For purposes of the Tax Act, the Trust generally intends to deduct, in computing its income and taxable income, the full amount available for deduction in each year. As a result of such deductions and the Trust's entitlement to a Capital Gains Refund, it is expected that the Trust will not be liable for any material amount of tax under the Tax Act. However, no assurance can be given in this regard.

The Trust has registered be a "registered investment" under the Tax Act from the Trust's inception. The Trust may have its registration revoked by the CCRA if it ceases to be a mutual fund trust and did not otherwise qualify for registered investment status.

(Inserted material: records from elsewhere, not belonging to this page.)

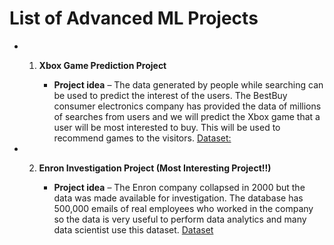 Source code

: # List of Advanced ML Projects

- 1. **Xbox Game Prediction Project**

      - **Project idea** – The data generated by people while searching can be used to predict the interest of the users. The BestBuy consumer electronics company has provided the data of millions of searches from users and we will predict the Xbox game that a user will be most interested to buy. This will be used to recommend games to the visitors.  <a href = "https://www.kaggle.com/c/acm-sf-chapter-hackathon-small/overview">Dataset: </a>

- 2. **Enron Investigation Project (Most Interesting Project!!)**

      - **Project idea** – The Enron company collapsed in 2000 but the data was made available for investigation. The database has 500,000 emails of real employees who worked in the company so the data is very useful to perform data analytics and many data scientist use this dataset. <a href = "https://www.cs.cmu.edu/~enron/">Dataset</a>
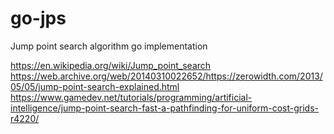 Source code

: # go-jps
Jump point search algorithm go implementation

https://en.wikipedia.org/wiki/Jump_point_search
https://web.archive.org/web/20140310022652/https://zerowidth.com/2013/05/05/jump-point-search-explained.html
https://www.gamedev.net/tutorials/programming/artificial-intelligence/jump-point-search-fast-a-pathfinding-for-uniform-cost-grids-r4220/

As a registered investment, the Trust may be subject to a special tax under Part XI of the Tax Act if it acquires or holds foreign property in excess of the limits provided in the Tax Act or enters into certain agreements to acquire shares of a corporation at a price that may differ from the fair market value of the shares at the time of acquisition. Based on Enterra's certificate as to certain factual matters and the terms of the Trust Indenture, which restrict its investments in foreign property, the Trust will not become liable for such tax.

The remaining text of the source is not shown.